### GOAL OF THE EXERCISE
Your task is to return the span of lines beginning at the one with "Helps to learn" and ending at the last line of the data, exactly as it stands.

=== INFORMATION SHOWN ===

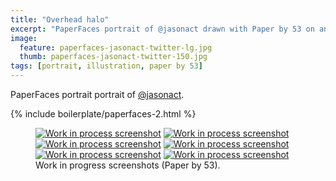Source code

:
 ```yaml
---
title: "Overhead halo"
excerpt: "PaperFaces portrait of @jasonact drawn with Paper by 53 on an iPad."
image: 
  feature: paperfaces-jasonact-twitter-lg.jpg
  thumb: paperfaces-jasonact-twitter-150.jpg
tags: [portrait, illustration, paper by 53]
---
```


PaperFaces portrait portrait of [@jasonact](http://twitter.com/jasonact).

{% include boilerplate/paperfaces-2.html %}

<figure class="third">
	<a href="{{ site.url }}/images/paperfaces-jasonact-process-1-lg.jpg"><img src="{{ site.url }}/images/paperfaces-jasonact-process-1-600.jpg" alt="Work in process screenshot"></a>
	<a href="{{ site.url }}/images/paperfaces-jasonact-process-2-lg.jpg"><img src="{{ site.url }}/images/paperfaces-jasonact-process-2-600.jpg" alt="Work in process screenshot"></a>
	<a href="{{ site.url }}/images/paperfaces-jasonact-process-3-lg.jpg"><img src="{{ site.url }}/images/paperfaces-jasonact-process-3-600.jpg" alt="Work in process screenshot"></a>
	<a href="{{ site.url }}/images/paperfaces-jasonact-process-4-lg.jpg"><img src="{{ site.url }}/images/paperfaces-jasonact-process-4-600.jpg" alt="Work in process screenshot"></a>
	<a href="{{ site.url }}/images/paperfaces-jasonact-process-5-lg.jpg"><img src="{{ site.url }}/images/paperfaces-jasonact-process-5-600.jpg" alt="Work in process screenshot"></a>
	<a href="{{ site.url }}/images/paperfaces-jasonact-process-6-lg.jpg"><img src="{{ site.url }}/images/paperfaces-jasonact-process-6-600.jpg" alt="Work in process screenshot"></a>
	<figcaption>Work in progress screenshots (Paper by 53).</figcaption>
</figure>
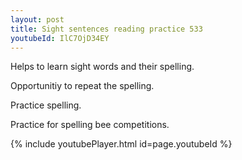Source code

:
 ```yaml
---
layout: post
title: Sight sentences reading practice 533
youtubeId: IlC7OjD34EY
---
```

 
 
Helps to learn sight words and their spelling.

Opportunitiy to repeat the spelling. 

Practice spelling. 
 
Practice for spelling bee competitions. 
 
{% include youtubePlayer.html id=page.youtubeId %}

===

### RESPONSE FOR THIS EXERCISE
Helps to learn sight words and their spelling.

Opportunitiy to repeat the spelling. 

Practice spelling. 
 
Practice for spelling bee competitions. 
 
{% include youtubePlayer.html id=page.youtubeId %}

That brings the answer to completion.